◆ What is required ◆
Going through the material below, output exactly the lines from the one containing "- 😄 Pronouns: he" through the one containing "SET GLOBAL validate_password.number_count", and no pictures.

______________________________

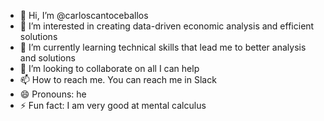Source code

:- 👋 Hi, I’m @carloscantoceballos
- 👀 I’m interested in creating data-driven economic analysis and efficient solutions
- 🌱 I’m currently learning technical skills that lead me to better analysis and solutions
- 💞️ I’m looking to collaborate on all I can help
- 📫 How to reach me. You can reach me in Slack
- 😄 Pronouns: he
- ⚡ Fun fact: I am very good at mental calculus

<!---
carloscantoceballos/carloscantoceballos is a ✨ special ✨ repository because its `README.md` (this file) appears on your GitHub profile.
You can click the Preview link to take a look at your changes.
--->
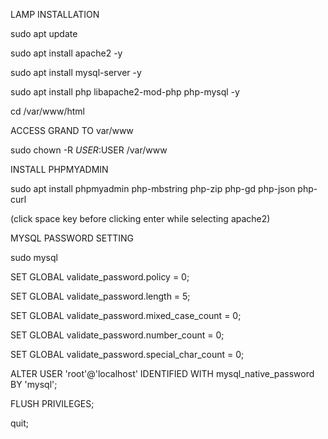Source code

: LAMP INSTALLATION

sudo apt update

sudo apt install apache2 -y

sudo apt install mysql-server -y

sudo apt install php libapache2-mod-php php-mysql -y

cd /var/www/html



ACCESS GRAND TO var/www

sudo chown -R $USER:$USER /var/www


INSTALL PHPMYADMIN

sudo apt install phpmyadmin php-mbstring php-zip php-gd php-json php-curl

(click space key before clicking enter while selecting apache2)


MYSQL PASSWORD SETTING

sudo mysql

SET GLOBAL validate_password.policy = 0;

SET GLOBAL validate_password.length = 5;

SET GLOBAL validate_password.mixed_case_count = 0;

SET GLOBAL validate_password.number_count = 0;

SET GLOBAL validate_password.special_char_count = 0;

ALTER USER 'root'@'localhost' IDENTIFIED WITH mysql_native_password BY 'mysql';

FLUSH PRIVILEGES;

quit;
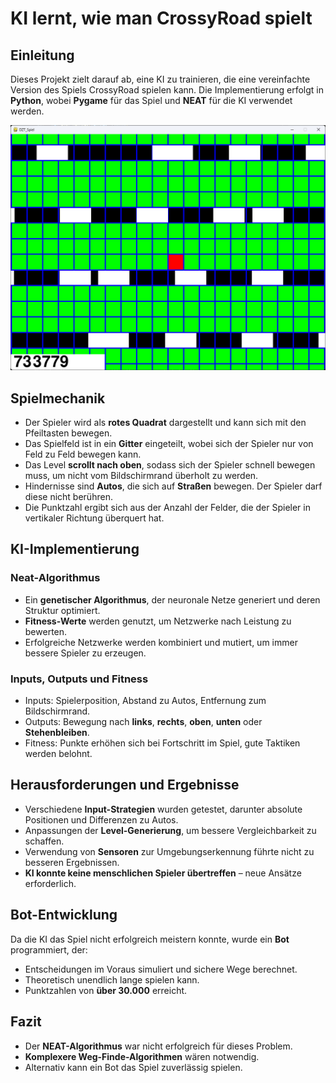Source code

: # KI lernt, wie man CrossyRoad spielt

## Einleitung
Dieses Projekt zielt darauf ab, eine KI zu trainieren, die eine vereinfachte Version des Spiels CrossyRoad spielen kann. Die Implementierung erfolgt in **Python**, wobei **Pygame** für das Spiel und **NEAT** für die KI verwendet werden.

![CrossyRoad Screenshot](Bot_Screenshot_Punktzahl_733779.png)

## Spielmechanik
- Der Spieler wird als **rotes Quadrat** dargestellt und kann sich mit den Pfeiltasten bewegen.
- Das Spielfeld ist in ein **Gitter** eingeteilt, wobei sich der Spieler nur von Feld zu Feld bewegen kann.
- Das Level **scrollt nach oben**, sodass sich der Spieler schnell bewegen muss, um nicht vom Bildschirmrand überholt zu werden.
- Hindernisse sind **Autos**, die sich auf **Straßen** bewegen. Der Spieler darf diese nicht berühren.
- Die Punktzahl ergibt sich aus der Anzahl der Felder, die der Spieler in vertikaler Richtung überquert hat.

## KI-Implementierung
### Neat-Algorithmus
- Ein **genetischer Algorithmus**, der neuronale Netze generiert und deren Struktur optimiert.
- **Fitness-Werte** werden genutzt, um Netzwerke nach Leistung zu bewerten.
- Erfolgreiche Netzwerke werden kombiniert und mutiert, um immer bessere Spieler zu erzeugen.

### Inputs, Outputs und Fitness
- Inputs: Spielerposition, Abstand zu Autos, Entfernung zum Bildschirmrand.
- Outputs: Bewegung nach **links**, **rechts**, **oben**, **unten** oder **Stehenbleiben**.
- Fitness: Punkte erhöhen sich bei Fortschritt im Spiel, gute Taktiken werden belohnt.

## Herausforderungen und Ergebnisse
- Verschiedene **Input-Strategien** wurden getestet, darunter absolute Positionen und Differenzen zu Autos.
- Anpassungen der **Level-Generierung**, um bessere Vergleichbarkeit zu schaffen.
- Verwendung von **Sensoren** zur Umgebungserkennung führte nicht zu besseren Ergebnissen.
- **KI konnte keine menschlichen Spieler übertreffen** – neue Ansätze erforderlich.

## Bot-Entwicklung
Da die KI das Spiel nicht erfolgreich meistern konnte, wurde ein **Bot** programmiert, der:
- Entscheidungen im Voraus simuliert und sichere Wege berechnet.
- Theoretisch unendlich lange spielen kann.
- Punktzahlen von **über 30.000** erreicht.

## Fazit
- Der **NEAT-Algorithmus** war nicht erfolgreich für dieses Problem.
- **Komplexere Weg-Finde-Algorithmen** wären notwendig.
- Alternativ kann ein Bot das Spiel zuverlässig spielen.
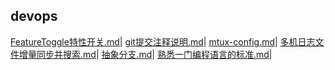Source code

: ## devops  
[FeatureToggle特性开关.md](./FeatureToggle特性开关.md)|
[git提交注释说明.md](./git提交注释说明.md)|
[mtux-config.md](./mtux-config.md)|
[多机日志文件增量同步并搜索.md](./多机日志文件增量同步并搜索.md)|
[抽象分支.md](./抽象分支.md)|
[熟悉一门编程语言的标准.md](./熟悉一门编程语言的标准.md)|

______________________________

◆ Problem solution ◆
- 😄 Pronouns: he
- ⚡ Fun fact: I am very good at mental calculus

<!---
carloscantoceballos/carloscantoceballos is a ✨ special ✨ repository because its `README.md` (this file) appears on your GitHub profile.
You can click the Preview link to take a look at your changes.
--->
Source code

: LAMP INSTALLATION

sudo apt update

sudo apt install apache2 -y

sudo apt install mysql-server -y

sudo apt install php libapache2-mod-php php-mysql -y

cd /var/www/html



ACCESS GRAND TO var/www

sudo chown -R $USER:$USER /var/www


INSTALL PHPMYADMIN

sudo apt install phpmyadmin php-mbstring php-zip php-gd php-json php-curl

(click space key before clicking enter while selecting apache2)


MYSQL PASSWORD SETTING

sudo mysql

SET GLOBAL validate_password.policy = 0;

SET GLOBAL validate_password.length = 5;

SET GLOBAL validate_password.mixed_case_count = 0;

SET GLOBAL validate_password.number_count = 0;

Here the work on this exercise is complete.